The Stock Market Crash of 1929 sent the United States into a deep and crippling depression. Roosevelt, elected president for 1933, came into the middle of this. All unsuccessfulness of getting the economy back on track could, up to that point, be blamed on the Hoover administration. However, throughout the twelve plus years he remained in office, Franklin D. Roosevelt did not do much to help, either. In fact, some historians argue, he slowed the progress of recovery, and his New Deal proved detrimental to, what it seems, at least, was his goal: to restore the United States economy to pre-1929 status or better.

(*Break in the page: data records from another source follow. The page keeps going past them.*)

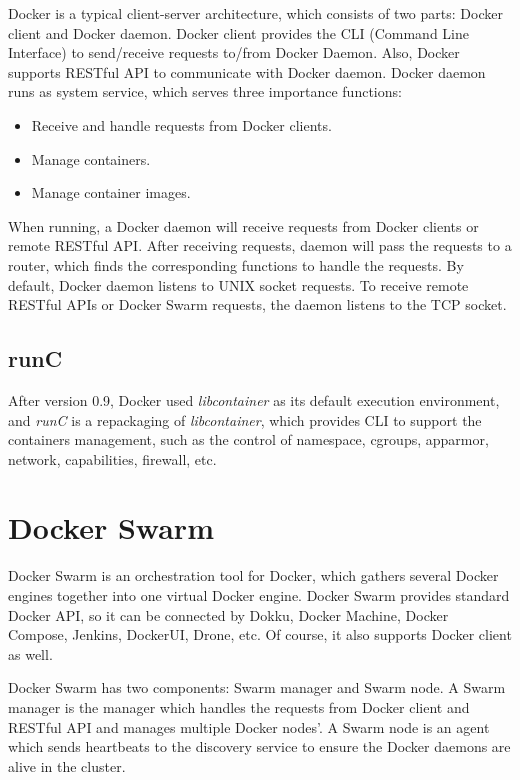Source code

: Docker is a typical client-server architecture, which consists of two parts: Docker client and Docker daemon. Docker client provides the CLI (Command Line Interface) to send/receive requests to/from Docker Daemon.  Also, Docker supports RESTful API \cite{christensen2009using} to communicate with Docker daemon. Docker daemon runs as system service, which serves three  importance functions: 
\begin{itemize}
    \item Receive and handle requests from Docker clients.
    \item Manage containers.
    \item Manage container images.
\end{itemize}
When running, a Docker daemon will receive requests from Docker clients or remote RESTful API. After receiving requests, daemon will pass the requests to a router, which finds the corresponding functions to handle the requests. By default, Docker daemon listens to UNIX socket requests.  To receive remote RESTful APIs or Docker Swarm requests, the daemon listens to the TCP socket.

\subsection{runC}
After version 0.9, Docker used \emph{libcontainer} as its default execution environment, and \emph{runC} \cite{runc} is a repackaging of \emph{libcontainer}, which provides CLI to support the containers management, such as the control of namespace, cgroups, apparmor, network, capabilities, firewall, etc.

\section{Docker Swarm}
Docker Swarm is an orchestration tool for Docker, which gathers several Docker engines together into one virtual Docker engine. Docker Swarm provides standard Docker API, so it can be connected by Dokku, Docker Machine, Docker Compose, Jenkins, DockerUI, Drone, etc. Of course, it also supports Docker client as well.

Docker Swarm has two components: Swarm manager and Swarm node. A Swarm manager is the manager which handles the requests from Docker client and RESTful API and manages multiple Docker nodes'. A Swarm node is an agent which sends heartbeats to the discovery service to ensure the Docker daemons are alive in the cluster.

However, others still might argue that he had more power-hungry goals. Evidence seems to add up in favor of Roosevelt being a man who did great things for his country. Roger Biles, in A New Deal for the American People, mentions several acts that he calls “’stabilizers’ that have been more successful in averting another such depression (221). ” These include the Securities and Exchange Act of 1934, which made it a governmental responsibility to supervise the stock market, and the Federal Deposit Insurance Corporation (FDIC), which gave the government more power over state banks thus decreasing the number of bank failures.
This bigger, more involved government appeared sudden, but welcomed. It came “at a time when the only Washington bureaucracy most of the people encountered…was the US Postal Service (Biles 222). ” The government set up welfare and “was supporting farmers, monitoring the economy…subsidizing housing (Biles 222). ” Those affected by the Depression, out of jobs and homes, needed these programs to survive. How does this new dependence effect decisions in the White House? The people needed jobs, but places that previously had job opportunities had closed down or had not been making enough money to afford hiring.
So, “Roosevelt’s policies…served mainly to stimulate the consumer goods industries (Best 230). ” However, that did not mean much. It was on durable goods (housing, radios, home appliances, clothing, etc. ) that people were not spending money. “Between 1929 and 1933, expenditures on personal durable goods dropped by 50 percent (Best 230). ” The government effectively kept unemployment rates up by doing this and, therefore, it remained that that percentage of the population depended on the government for survival.
So, ultimately, the economy would continue to make minimal advances and the government would need to get even more involved in the lives of citizens. Who votes someone out of office that helps them? As long as the Roosevelt administration kept giving people exactly what they wanted and no other candidate would, the people would vote him in. In no way did the government not have the possibility of improving the economy in a more effective manner than with the New Deal, though.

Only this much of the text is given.